◆ TASK DESCRIPTION
Which lines of the material contain the word "sobre"? Show each one.

◆ GIVEN INFORMATION
######

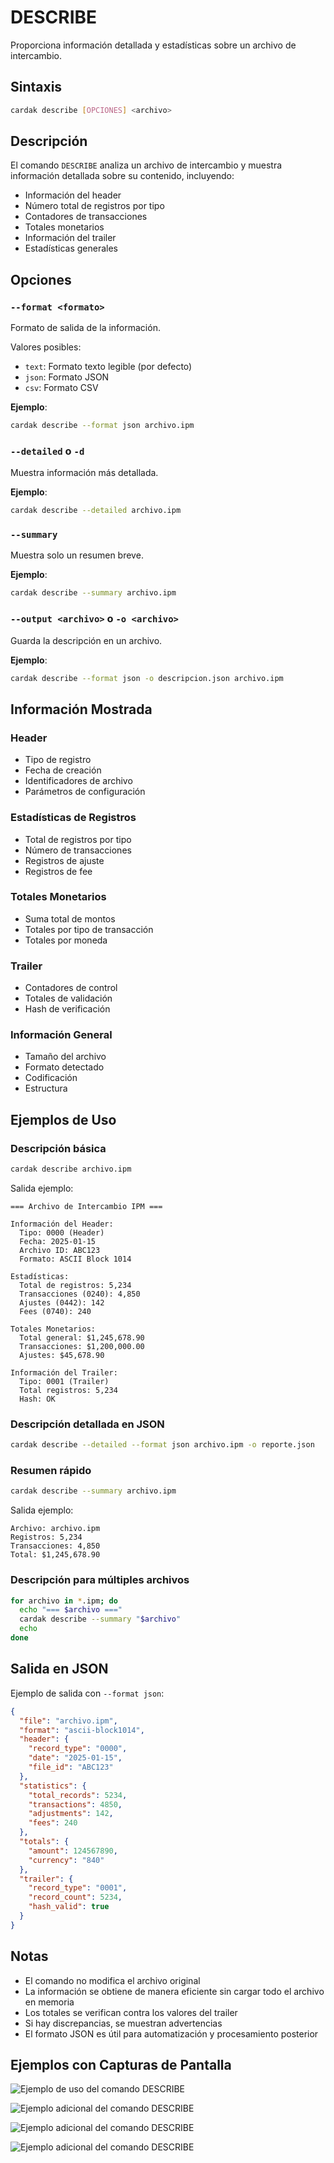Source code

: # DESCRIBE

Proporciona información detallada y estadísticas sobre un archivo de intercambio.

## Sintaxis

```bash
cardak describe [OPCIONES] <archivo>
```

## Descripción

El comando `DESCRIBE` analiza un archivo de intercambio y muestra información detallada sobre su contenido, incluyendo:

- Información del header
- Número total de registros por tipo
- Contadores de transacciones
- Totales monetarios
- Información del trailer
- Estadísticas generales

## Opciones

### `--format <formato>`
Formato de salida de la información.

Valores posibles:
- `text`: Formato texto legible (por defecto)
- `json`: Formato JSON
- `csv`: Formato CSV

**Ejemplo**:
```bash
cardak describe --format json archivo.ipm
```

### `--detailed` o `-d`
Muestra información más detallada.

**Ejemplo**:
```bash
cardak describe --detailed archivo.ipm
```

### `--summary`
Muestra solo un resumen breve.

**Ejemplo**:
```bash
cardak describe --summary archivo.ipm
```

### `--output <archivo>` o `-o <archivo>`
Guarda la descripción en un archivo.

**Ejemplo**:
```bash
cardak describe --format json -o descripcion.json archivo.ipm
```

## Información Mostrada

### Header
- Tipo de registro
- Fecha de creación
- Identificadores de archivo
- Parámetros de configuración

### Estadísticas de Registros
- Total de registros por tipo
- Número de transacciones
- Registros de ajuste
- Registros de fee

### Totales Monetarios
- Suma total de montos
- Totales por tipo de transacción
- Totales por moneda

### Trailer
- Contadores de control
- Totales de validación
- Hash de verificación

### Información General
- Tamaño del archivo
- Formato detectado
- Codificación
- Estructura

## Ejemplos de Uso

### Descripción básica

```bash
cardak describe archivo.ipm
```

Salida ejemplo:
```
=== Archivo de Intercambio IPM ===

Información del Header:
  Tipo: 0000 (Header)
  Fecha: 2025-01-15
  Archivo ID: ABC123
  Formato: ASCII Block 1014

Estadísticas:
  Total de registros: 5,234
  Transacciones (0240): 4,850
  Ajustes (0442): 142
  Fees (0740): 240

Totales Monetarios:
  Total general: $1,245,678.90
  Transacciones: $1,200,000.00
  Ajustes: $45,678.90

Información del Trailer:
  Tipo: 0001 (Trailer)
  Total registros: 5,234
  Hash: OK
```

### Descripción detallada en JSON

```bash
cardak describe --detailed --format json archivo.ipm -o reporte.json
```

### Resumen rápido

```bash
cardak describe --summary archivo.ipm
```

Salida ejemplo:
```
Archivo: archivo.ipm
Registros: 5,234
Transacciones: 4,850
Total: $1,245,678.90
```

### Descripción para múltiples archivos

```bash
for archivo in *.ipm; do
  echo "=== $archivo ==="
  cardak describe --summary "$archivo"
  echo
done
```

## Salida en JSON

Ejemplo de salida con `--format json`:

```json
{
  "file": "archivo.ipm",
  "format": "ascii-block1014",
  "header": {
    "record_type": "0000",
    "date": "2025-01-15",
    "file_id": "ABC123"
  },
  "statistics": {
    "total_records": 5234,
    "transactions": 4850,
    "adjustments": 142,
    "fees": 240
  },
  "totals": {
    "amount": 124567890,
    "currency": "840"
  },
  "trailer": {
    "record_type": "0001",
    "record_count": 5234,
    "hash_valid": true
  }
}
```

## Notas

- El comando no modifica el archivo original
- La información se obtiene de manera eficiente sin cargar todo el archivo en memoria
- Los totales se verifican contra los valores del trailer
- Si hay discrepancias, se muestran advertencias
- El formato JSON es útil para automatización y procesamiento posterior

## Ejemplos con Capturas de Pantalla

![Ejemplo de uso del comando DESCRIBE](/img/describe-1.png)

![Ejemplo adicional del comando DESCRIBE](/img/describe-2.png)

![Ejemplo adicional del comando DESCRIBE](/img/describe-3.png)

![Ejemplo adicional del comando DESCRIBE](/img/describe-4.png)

######

◆ SOLUTION FOR THIS EXERCISE
Proporciona información detallada y estadísticas sobre un archivo de intercambio.
El comando `DESCRIBE` analiza un archivo de intercambio y muestra información detallada sobre su contenido, incluyendo:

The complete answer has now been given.